### Task instructions
Search the listing for the string "disabled" and copy every line that contains it.
::::
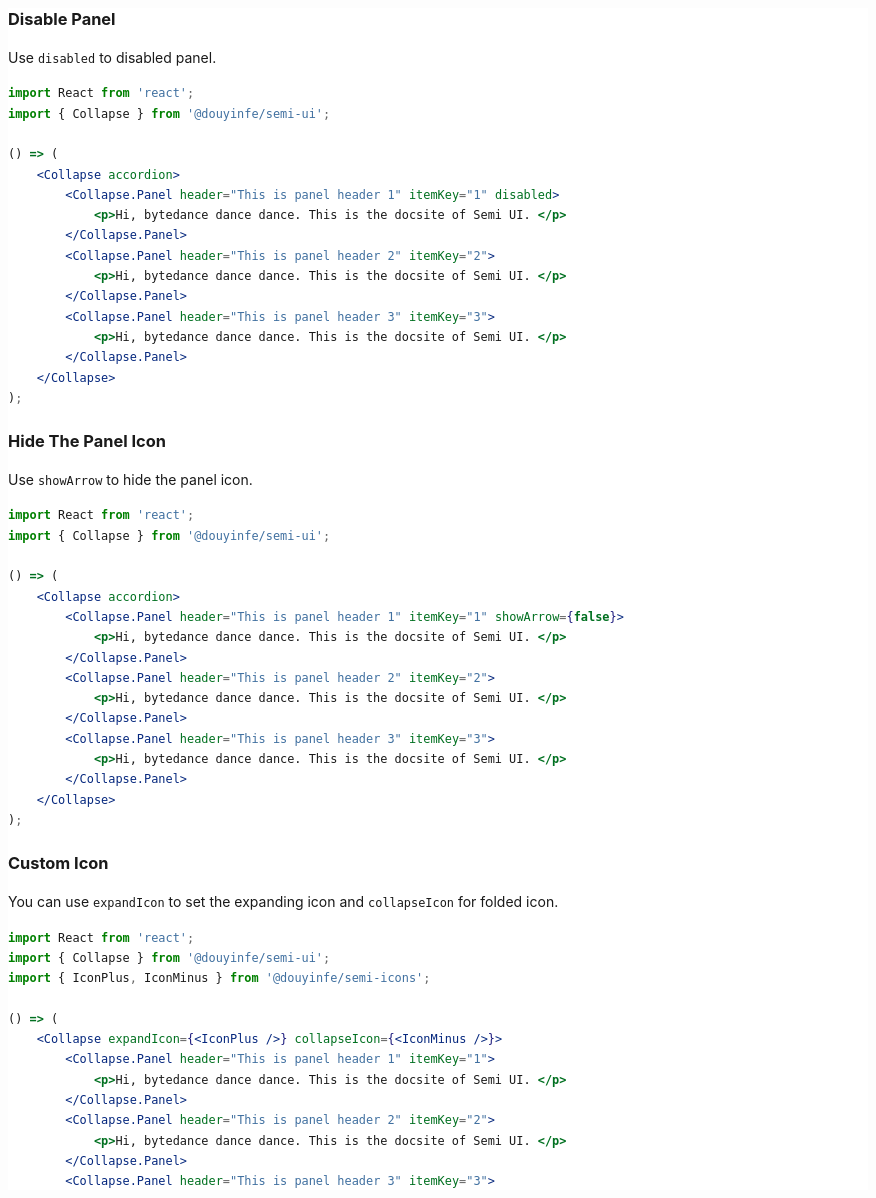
 ```jsx live=true
```

### Disable Panel

Use `disabled` to disabled panel.

```jsx live=true
import React from 'react';
import { Collapse } from '@douyinfe/semi-ui';

() => (
    <Collapse accordion>
        <Collapse.Panel header="This is panel header 1" itemKey="1" disabled>
            <p>Hi, bytedance dance dance. This is the docsite of Semi UI. </p>
        </Collapse.Panel>
        <Collapse.Panel header="This is panel header 2" itemKey="2">
            <p>Hi, bytedance dance dance. This is the docsite of Semi UI. </p>
        </Collapse.Panel>
        <Collapse.Panel header="This is panel header 3" itemKey="3">
            <p>Hi, bytedance dance dance. This is the docsite of Semi UI. </p>
        </Collapse.Panel>
    </Collapse>
);
```

### Hide The Panel Icon

Use `showArrow` to hide the panel icon.

```jsx live=true
import React from 'react';
import { Collapse } from '@douyinfe/semi-ui';

() => (
    <Collapse accordion>
        <Collapse.Panel header="This is panel header 1" itemKey="1" showArrow={false}>
            <p>Hi, bytedance dance dance. This is the docsite of Semi UI. </p>
        </Collapse.Panel>
        <Collapse.Panel header="This is panel header 2" itemKey="2">
            <p>Hi, bytedance dance dance. This is the docsite of Semi UI. </p>
        </Collapse.Panel>
        <Collapse.Panel header="This is panel header 3" itemKey="3">
            <p>Hi, bytedance dance dance. This is the docsite of Semi UI. </p>
        </Collapse.Panel>
    </Collapse>
);
```

### Custom Icon

You can use `expandIcon` to set the expanding icon and `collapseIcon` for folded icon.

```jsx live=true
import React from 'react';
import { Collapse } from '@douyinfe/semi-ui';
import { IconPlus, IconMinus } from '@douyinfe/semi-icons';

() => (
    <Collapse expandIcon={<IconPlus />} collapseIcon={<IconMinus />}>
        <Collapse.Panel header="This is panel header 1" itemKey="1">
            <p>Hi, bytedance dance dance. This is the docsite of Semi UI. </p>
        </Collapse.Panel>
        <Collapse.Panel header="This is panel header 2" itemKey="2">
            <p>Hi, bytedance dance dance. This is the docsite of Semi UI. </p>
        </Collapse.Panel>
        <Collapse.Panel header="This is panel header 3" itemKey="3">
```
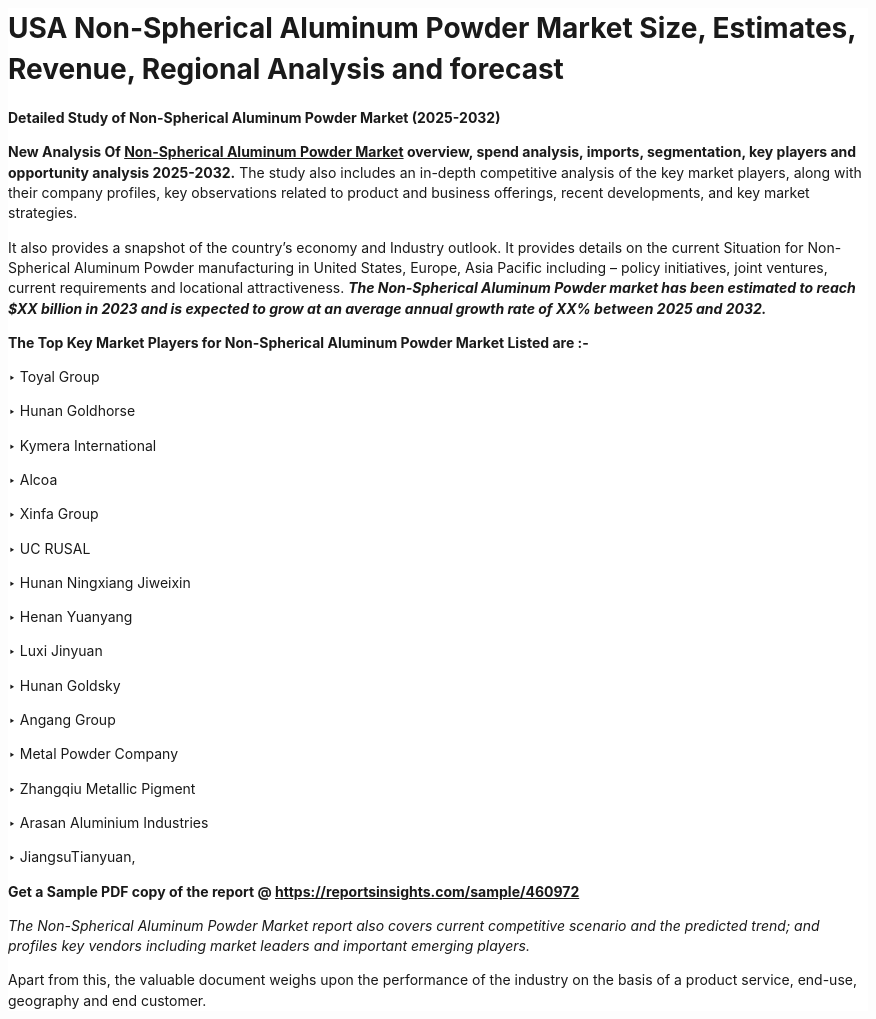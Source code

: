# USA Non-Spherical Aluminum Powder Market Size, Estimates, Revenue, Regional Analysis and forecast

<strong>Detailed Study of Non-Spherical Aluminum Powder Market (2025-2032)</strong>

<strong>New Analysis Of <a href=https://www.reportsinsights.com/sample/460972>Non-Spherical Aluminum Powder Market</a> overview, spend analysis, imports, segmentation, key players and opportunity analysis 2025-2032.</strong> The study also includes an in-depth competitive analysis of the key market players, along with their company profiles, key observations related to product and business offerings, recent developments, and key market strategies.

It also provides a snapshot of the country’s economy and Industry outlook. It provides details on the current Situation for Non-Spherical Aluminum Powder manufacturing in United States, Europe, Asia Pacific including – policy initiatives, joint ventures, current requirements and locational attractiveness. <strong><em>The Non-Spherical Aluminum Powder market has been estimated to reach $XX billion in 2023 and is expected to grow at an average annual growth rate of XX% between 2025 and 2032.</em></strong>

<strong>The Top Key Market Players for Non-Spherical Aluminum Powder Market Listed are :-</strong> 

‣ Toyal Group

‣ Hunan Goldhorse

‣ Kymera International

‣ Alcoa

‣ Xinfa Group

‣ UC RUSAL

‣ Hunan Ningxiang Jiweixin

‣ Henan Yuanyang

‣ Luxi Jinyuan

‣ Hunan Goldsky

‣ Angang Group

‣ Metal Powder Company

‣ Zhangqiu Metallic Pigment 

‣ Arasan Aluminium Industries

‣ JiangsuTianyuan,

<strong>Get a Sample PDF copy of the report @ <a href=https://reportsinsights.com/sample/460972>https://reportsinsights.com/sample/460972</a></strong>

<em>The Non-Spherical Aluminum Powder Market report also covers current competitive scenario and the predicted trend; and profiles key vendors including market leaders and important emerging players.</em>

Apart from this, the valuable document weighs upon the performance of the industry on the basis of a product service, end-use, geography and end customer.

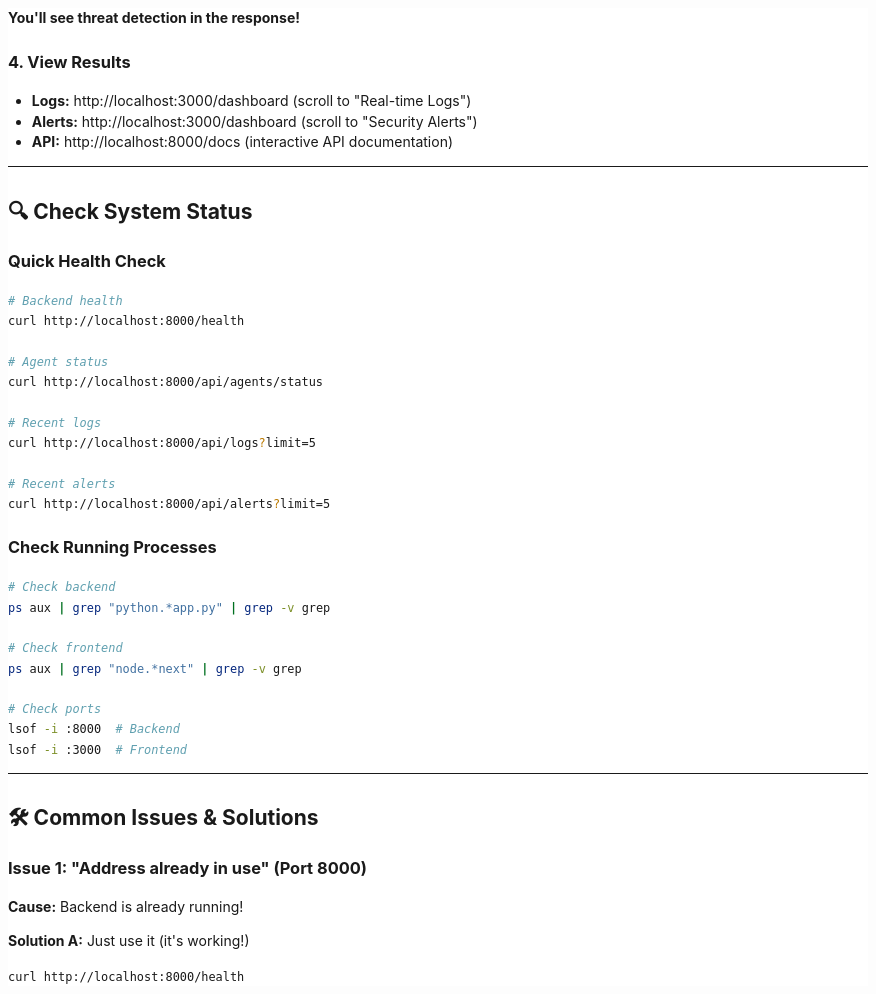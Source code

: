 **You'll see threat detection in the response!**

### **4. View Results**

- **Logs:** http://localhost:3000/dashboard (scroll to "Real-time Logs")
- **Alerts:** http://localhost:3000/dashboard (scroll to "Security Alerts")
- **API:** http://localhost:8000/docs (interactive API documentation)

---

## 🔍 **Check System Status**

### **Quick Health Check**
```bash
# Backend health
curl http://localhost:8000/health

# Agent status
curl http://localhost:8000/api/agents/status

# Recent logs
curl http://localhost:8000/api/logs?limit=5

# Recent alerts
curl http://localhost:8000/api/alerts?limit=5
```

### **Check Running Processes**
```bash
# Check backend
ps aux | grep "python.*app.py" | grep -v grep

# Check frontend
ps aux | grep "node.*next" | grep -v grep

# Check ports
lsof -i :8000  # Backend
lsof -i :3000  # Frontend
```

---

## 🛠️ **Common Issues & Solutions**

### **Issue 1: "Address already in use" (Port 8000)**

**Cause:** Backend is already running!

**Solution A:** Just use it (it's working!)
```bash
curl http://localhost:8000/health
```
::::
### Result of the exercise
Use `disabled` to disabled panel.
        <Collapse.Panel header="This is panel header 1" itemKey="1" disabled>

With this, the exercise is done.